Problem details ->
Ignore the pictures in the data below and set down exactly the lines from its first line through the line containing "- **[Script Testability".

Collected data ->

☆ ☆ ☆

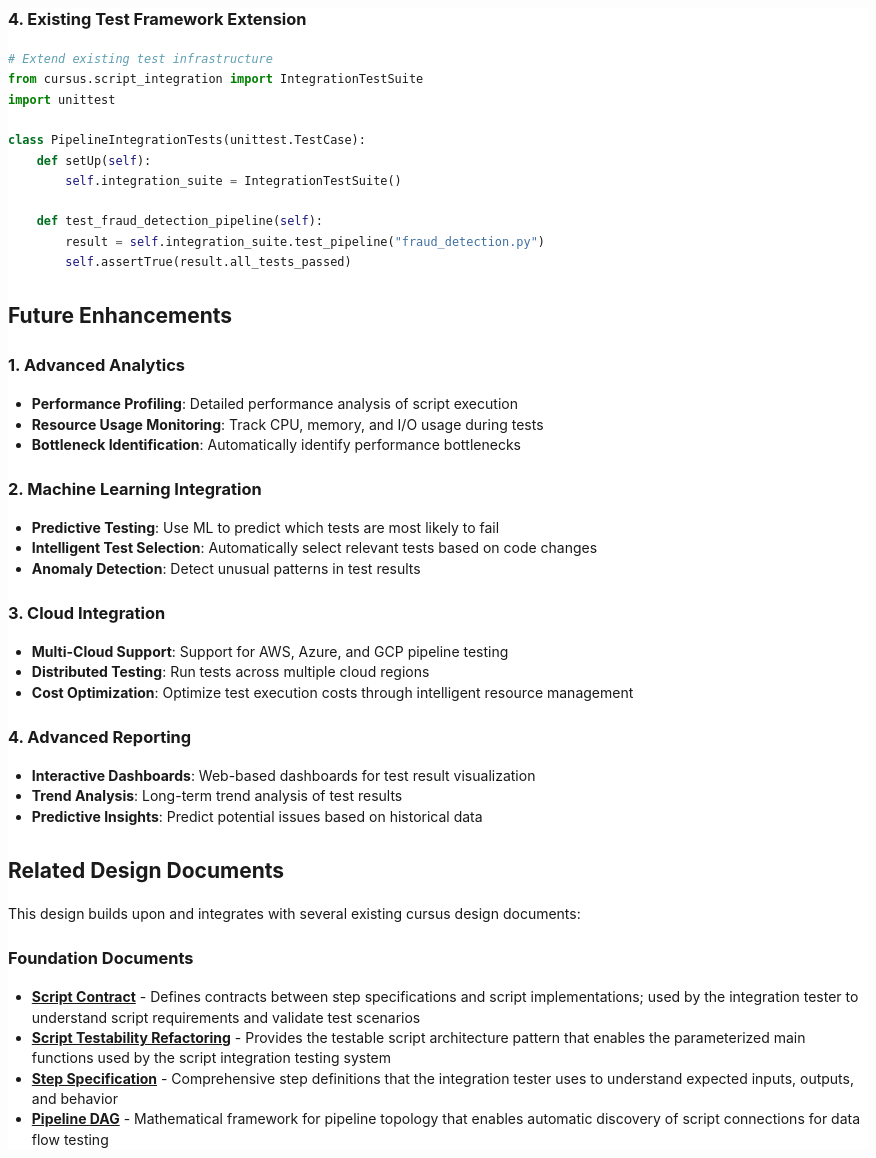 ### 4. Existing Test Framework Extension
```python
# Extend existing test infrastructure
from cursus.script_integration import IntegrationTestSuite
import unittest

class PipelineIntegrationTests(unittest.TestCase):
    def setUp(self):
        self.integration_suite = IntegrationTestSuite()
    
    def test_fraud_detection_pipeline(self):
        result = self.integration_suite.test_pipeline("fraud_detection.py")
        self.assertTrue(result.all_tests_passed)
```

## Future Enhancements

### 1. Advanced Analytics
- **Performance Profiling**: Detailed performance analysis of script execution
- **Resource Usage Monitoring**: Track CPU, memory, and I/O usage during tests
- **Bottleneck Identification**: Automatically identify performance bottlenecks

### 2. Machine Learning Integration
- **Predictive Testing**: Use ML to predict which tests are most likely to fail
- **Intelligent Test Selection**: Automatically select relevant tests based on code changes
- **Anomaly Detection**: Detect unusual patterns in test results

### 3. Cloud Integration
- **Multi-Cloud Support**: Support for AWS, Azure, and GCP pipeline testing
- **Distributed Testing**: Run tests across multiple cloud regions
- **Cost Optimization**: Optimize test execution costs through intelligent resource management

### 4. Advanced Reporting
- **Interactive Dashboards**: Web-based dashboards for test result visualization
- **Trend Analysis**: Long-term trend analysis of test results
- **Predictive Insights**: Predict potential issues based on historical data

## Related Design Documents

This design builds upon and integrates with several existing cursus design documents:

### Foundation Documents
- **[Script Contract](script_contract.md)** - Defines contracts between step specifications and script implementations; used by the integration tester to understand script requirements and validate test scenarios
- **[Script Testability Refactoring](script_testability_refactoring.md)** - Provides the testable script architecture pattern that enables the parameterized main functions used by the script integration testing system
- **[Step Specification](step_specification.md)** - Comprehensive step definitions that the integration tester uses to understand expected inputs, outputs, and behavior
- **[Pipeline DAG](pipeline_dag.md)** - Mathematical framework for pipeline topology that enables automatic discovery of script connections for data flow testing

☆ ☆ ☆

Response to the exercise ->
 ### 4. Existing Test Framework Extension
```python
# Extend existing test infrastructure
from cursus.script_integration import IntegrationTestSuite
import unittest

class PipelineIntegrationTests(unittest.TestCase):
    def setUp(self):
        self.integration_suite = IntegrationTestSuite()
    
    def test_fraud_detection_pipeline(self):
        result = self.integration_suite.test_pipeline("fraud_detection.py")
        self.assertTrue(result.all_tests_passed)
```

## Future Enhancements

### 1. Advanced Analytics
- **Performance Profiling**: Detailed performance analysis of script execution
- **Resource Usage Monitoring**: Track CPU, memory, and I/O usage during tests
- **Bottleneck Identification**: Automatically identify performance bottlenecks

### 2. Machine Learning Integration
- **Predictive Testing**: Use ML to predict which tests are most likely to fail
- **Intelligent Test Selection**: Automatically select relevant tests based on code changes
- **Anomaly Detection**: Detect unusual patterns in test results

### 3. Cloud Integration
- **Multi-Cloud Support**: Support for AWS, Azure, and GCP pipeline testing
- **Distributed Testing**: Run tests across multiple cloud regions
- **Cost Optimization**: Optimize test execution costs through intelligent resource management

### 4. Advanced Reporting
- **Interactive Dashboards**: Web-based dashboards for test result visualization
- **Trend Analysis**: Long-term trend analysis of test results
- **Predictive Insights**: Predict potential issues based on historical data

## Related Design Documents

This design builds upon and integrates with several existing cursus design documents:

### Foundation Documents
- **[Script Contract](script_contract.md)** - Defines contracts between step specifications and script implementations; used by the integration tester to understand script requirements and validate test scenarios
- **[Script Testability Refactoring](script_testability_refactoring.md)** - Provides the testable script architecture pattern that enables the parameterized main functions used by the script integration testing system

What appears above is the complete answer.